## Activity
Each entry must be given again exactly; images do not belong in the copy.

## Data provided
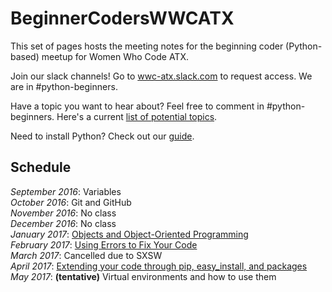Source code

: # BeginnerCodersWWCATX

This set of pages hosts the meeting notes for the beginning coder (Python-based)
meetup for Women Who Code ATX.

Join our slack channels! Go to [wwc-atx.slack.com](https://wwc-atx.slack.com/)
to request access. We are in #python-beginners.

Have a topic you want to hear about? Feel free to comment in #python-beginners.
Here's a current [list of potential topics](meetups/potentialTopics.md).

Need to install Python? Check out our [guide](install.md).

## Schedule

*September 2016*: Variables<br/>
*October 2016*: Git and GitHub<br/>
*November 2016*: No class<br/>
*December 2016*: No class<br/>
*January 2017*: [Objects and Object-Oriented Programming](meetups/objects.md)<br/>
*February 2017*: [Using Errors to Fix Your Code](meetups/errors.md)<br/>
*March 2017*: Cancelled due to SXSW<br/>
*April 2017*: [Extending your code through pip, easy_install, and packages](meetups/packages.md)<br/>
*May 2017*: **(tentative)** Virtual environments and how to use them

## Answer for this exercise
Source code

: # BeginnerCodersWWCATX

This set of pages hosts the meeting notes for the beginning coder (Python-based)
meetup for Women Who Code ATX.

Join our slack channels! Go to [wwc-atx.slack.com](https://wwc-atx.slack.com/)
to request access. We are in #python-beginners.

Have a topic you want to hear about? Feel free to comment in #python-beginners.
Here's a current [list of potential topics](meetups/potentialTopics.md).

Need to install Python? Check out our [guide](install.md).

## Schedule

*September 2016*: Variables<br/>
*October 2016*: Git and GitHub<br/>
*November 2016*: No class<br/>
*December 2016*: No class<br/>
*January 2017*: [Objects and Object-Oriented Programming](meetups/objects.md)<br/>
*February 2017*: [Using Errors to Fix Your Code](meetups/errors.md)<br/>
*March 2017*: Cancelled due to SXSW<br/>
*April 2017*: [Extending your code through pip, easy_install, and packages](meetups/packages.md)<br/>
*May 2017*: **(tentative)** Virtual environments and how to use them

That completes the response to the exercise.